Which lines of the listing below contain the word "JHEP"? Return them.
######
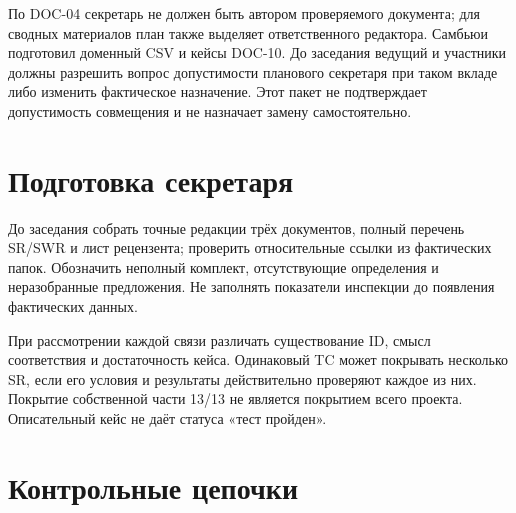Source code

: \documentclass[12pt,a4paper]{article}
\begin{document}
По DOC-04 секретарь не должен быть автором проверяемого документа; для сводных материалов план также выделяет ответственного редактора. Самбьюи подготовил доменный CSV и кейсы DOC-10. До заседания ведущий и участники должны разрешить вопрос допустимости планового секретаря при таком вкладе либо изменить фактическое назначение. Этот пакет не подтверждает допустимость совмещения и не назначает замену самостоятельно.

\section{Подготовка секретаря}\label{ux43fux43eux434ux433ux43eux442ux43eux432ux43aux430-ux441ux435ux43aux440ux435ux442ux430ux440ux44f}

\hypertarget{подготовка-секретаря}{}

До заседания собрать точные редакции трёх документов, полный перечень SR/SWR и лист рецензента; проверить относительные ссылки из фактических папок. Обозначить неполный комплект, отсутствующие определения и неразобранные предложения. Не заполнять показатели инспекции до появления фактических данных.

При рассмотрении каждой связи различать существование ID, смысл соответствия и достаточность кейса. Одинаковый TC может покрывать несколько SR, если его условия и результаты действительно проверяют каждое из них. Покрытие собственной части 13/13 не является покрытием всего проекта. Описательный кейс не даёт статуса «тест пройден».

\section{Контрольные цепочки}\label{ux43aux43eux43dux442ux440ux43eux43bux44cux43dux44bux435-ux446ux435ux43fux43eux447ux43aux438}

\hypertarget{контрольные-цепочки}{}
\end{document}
######
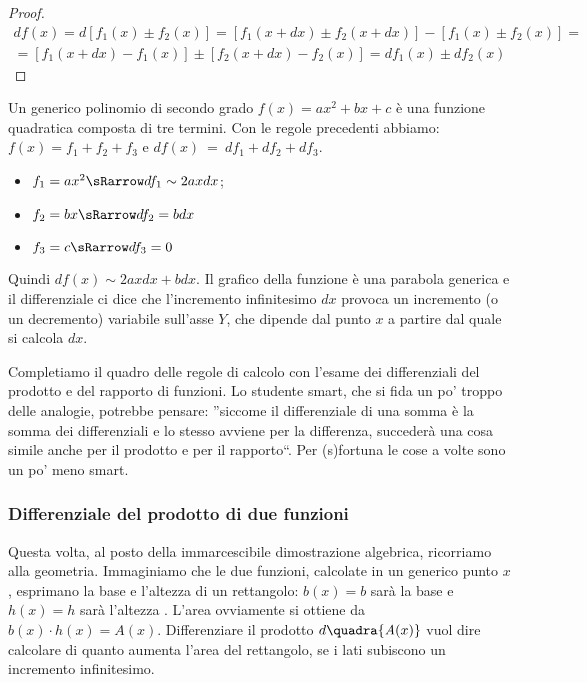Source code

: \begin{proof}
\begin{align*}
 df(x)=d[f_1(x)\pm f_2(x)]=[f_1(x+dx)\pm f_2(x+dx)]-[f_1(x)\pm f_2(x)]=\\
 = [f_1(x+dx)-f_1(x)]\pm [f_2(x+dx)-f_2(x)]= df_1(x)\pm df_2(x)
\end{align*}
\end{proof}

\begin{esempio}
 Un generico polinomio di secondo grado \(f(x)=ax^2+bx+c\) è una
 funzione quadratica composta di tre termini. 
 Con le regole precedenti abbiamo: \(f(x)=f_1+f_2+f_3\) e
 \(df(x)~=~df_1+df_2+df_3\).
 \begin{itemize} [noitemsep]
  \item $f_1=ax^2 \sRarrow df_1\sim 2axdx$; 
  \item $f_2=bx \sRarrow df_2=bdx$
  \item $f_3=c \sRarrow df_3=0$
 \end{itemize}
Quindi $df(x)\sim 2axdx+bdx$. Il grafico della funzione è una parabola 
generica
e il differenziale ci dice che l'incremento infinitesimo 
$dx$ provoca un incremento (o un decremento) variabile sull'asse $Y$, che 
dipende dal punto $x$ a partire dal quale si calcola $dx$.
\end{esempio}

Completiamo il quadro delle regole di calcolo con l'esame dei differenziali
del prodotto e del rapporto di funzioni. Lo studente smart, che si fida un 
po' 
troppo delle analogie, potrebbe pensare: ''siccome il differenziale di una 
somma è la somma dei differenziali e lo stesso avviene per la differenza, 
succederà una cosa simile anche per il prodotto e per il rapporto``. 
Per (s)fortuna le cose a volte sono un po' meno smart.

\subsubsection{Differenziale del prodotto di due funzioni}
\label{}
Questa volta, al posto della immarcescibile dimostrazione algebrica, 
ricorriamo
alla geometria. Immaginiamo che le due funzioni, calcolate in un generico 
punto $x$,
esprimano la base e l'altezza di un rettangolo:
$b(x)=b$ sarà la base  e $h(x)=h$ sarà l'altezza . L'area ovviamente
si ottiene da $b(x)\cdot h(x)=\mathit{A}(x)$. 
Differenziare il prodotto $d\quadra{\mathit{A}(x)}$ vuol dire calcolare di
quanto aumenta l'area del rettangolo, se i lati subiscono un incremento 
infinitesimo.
######
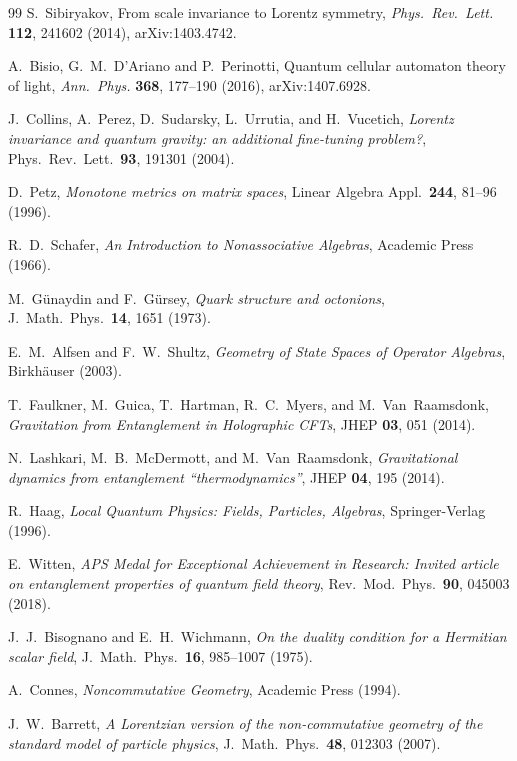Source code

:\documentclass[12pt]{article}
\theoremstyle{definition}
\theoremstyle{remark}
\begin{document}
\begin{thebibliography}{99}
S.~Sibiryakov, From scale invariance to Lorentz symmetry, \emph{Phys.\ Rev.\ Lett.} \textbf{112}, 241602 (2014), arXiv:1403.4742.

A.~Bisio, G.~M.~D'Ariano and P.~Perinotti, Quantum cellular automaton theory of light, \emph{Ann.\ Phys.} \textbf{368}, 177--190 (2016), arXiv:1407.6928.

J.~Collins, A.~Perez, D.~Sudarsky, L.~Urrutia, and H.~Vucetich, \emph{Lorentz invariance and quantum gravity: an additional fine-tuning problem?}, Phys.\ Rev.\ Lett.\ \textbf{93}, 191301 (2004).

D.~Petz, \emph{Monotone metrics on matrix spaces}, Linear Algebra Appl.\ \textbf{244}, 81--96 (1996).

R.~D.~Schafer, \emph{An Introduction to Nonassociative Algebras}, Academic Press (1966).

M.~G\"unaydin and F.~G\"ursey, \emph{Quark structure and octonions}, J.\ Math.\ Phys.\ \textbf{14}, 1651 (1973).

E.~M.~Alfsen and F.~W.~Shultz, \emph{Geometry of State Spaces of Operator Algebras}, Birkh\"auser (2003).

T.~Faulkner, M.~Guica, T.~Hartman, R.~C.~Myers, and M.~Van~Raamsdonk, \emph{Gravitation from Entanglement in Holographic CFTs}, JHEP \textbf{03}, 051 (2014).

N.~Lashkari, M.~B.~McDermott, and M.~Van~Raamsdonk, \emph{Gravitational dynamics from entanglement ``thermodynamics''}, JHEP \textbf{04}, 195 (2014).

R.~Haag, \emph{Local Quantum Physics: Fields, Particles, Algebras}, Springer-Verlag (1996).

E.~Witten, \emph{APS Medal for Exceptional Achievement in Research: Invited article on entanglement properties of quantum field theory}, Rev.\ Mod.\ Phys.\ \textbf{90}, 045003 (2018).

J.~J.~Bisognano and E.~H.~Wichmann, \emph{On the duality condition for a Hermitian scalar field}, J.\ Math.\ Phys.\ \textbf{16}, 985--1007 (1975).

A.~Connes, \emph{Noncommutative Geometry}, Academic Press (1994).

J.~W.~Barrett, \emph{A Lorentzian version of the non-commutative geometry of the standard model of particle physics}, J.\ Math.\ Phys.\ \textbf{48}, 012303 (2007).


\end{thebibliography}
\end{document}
######
WORKED SOLUTION>
T.~Faulkner, M.~Guica, T.~Hartman, R.~C.~Myers, and M.~Van~Raamsdonk, \emph{Gravitation from Entanglement in Holographic CFTs}, JHEP \textbf{03}, 051 (2014).
N.~Lashkari, M.~B.~McDermott, and M.~Van~Raamsdonk, \emph{Gravitational dynamics from entanglement ``thermodynamics''}, JHEP \textbf{04}, 195 (2014).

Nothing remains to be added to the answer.